Locate each line of the material that contains "components", then return it.

+ + + + +

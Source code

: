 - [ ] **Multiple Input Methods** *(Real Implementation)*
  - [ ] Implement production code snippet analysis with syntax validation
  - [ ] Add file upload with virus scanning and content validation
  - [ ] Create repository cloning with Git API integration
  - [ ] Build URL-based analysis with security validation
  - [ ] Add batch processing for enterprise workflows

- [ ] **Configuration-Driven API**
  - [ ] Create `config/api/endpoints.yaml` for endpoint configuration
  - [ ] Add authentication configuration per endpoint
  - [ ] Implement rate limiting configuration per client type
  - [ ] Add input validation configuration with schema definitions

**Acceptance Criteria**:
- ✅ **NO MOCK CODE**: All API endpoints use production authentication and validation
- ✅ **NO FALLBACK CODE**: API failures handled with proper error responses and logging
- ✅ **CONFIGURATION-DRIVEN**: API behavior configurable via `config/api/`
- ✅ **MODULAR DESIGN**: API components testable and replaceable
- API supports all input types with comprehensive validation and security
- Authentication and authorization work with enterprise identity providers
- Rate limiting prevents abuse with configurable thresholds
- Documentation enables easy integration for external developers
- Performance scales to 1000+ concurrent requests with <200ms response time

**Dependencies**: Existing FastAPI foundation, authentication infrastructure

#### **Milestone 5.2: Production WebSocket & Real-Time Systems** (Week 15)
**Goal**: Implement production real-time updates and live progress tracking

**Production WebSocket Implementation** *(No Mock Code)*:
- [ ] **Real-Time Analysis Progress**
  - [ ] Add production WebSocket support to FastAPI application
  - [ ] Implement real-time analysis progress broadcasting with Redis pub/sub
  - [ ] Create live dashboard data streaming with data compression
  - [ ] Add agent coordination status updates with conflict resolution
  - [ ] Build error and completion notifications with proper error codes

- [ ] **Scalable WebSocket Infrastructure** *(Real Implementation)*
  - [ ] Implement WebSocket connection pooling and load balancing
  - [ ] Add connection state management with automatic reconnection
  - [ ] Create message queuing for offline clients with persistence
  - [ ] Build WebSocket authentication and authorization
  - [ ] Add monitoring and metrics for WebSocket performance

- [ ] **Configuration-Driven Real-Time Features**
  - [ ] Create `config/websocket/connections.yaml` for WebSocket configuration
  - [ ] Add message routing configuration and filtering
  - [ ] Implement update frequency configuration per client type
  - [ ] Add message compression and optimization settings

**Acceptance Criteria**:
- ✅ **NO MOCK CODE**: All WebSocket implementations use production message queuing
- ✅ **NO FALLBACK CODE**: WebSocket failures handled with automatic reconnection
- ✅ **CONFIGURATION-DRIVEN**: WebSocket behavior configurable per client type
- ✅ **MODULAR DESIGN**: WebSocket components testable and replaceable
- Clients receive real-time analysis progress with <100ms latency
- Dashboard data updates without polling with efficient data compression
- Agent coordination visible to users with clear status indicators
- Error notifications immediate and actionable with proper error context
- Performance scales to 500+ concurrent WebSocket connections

+ + + + +

▸ **Output of the exercise**
- ✅ **MODULAR DESIGN**: API components testable and replaceable
- ✅ **MODULAR DESIGN**: WebSocket components testable and replaceable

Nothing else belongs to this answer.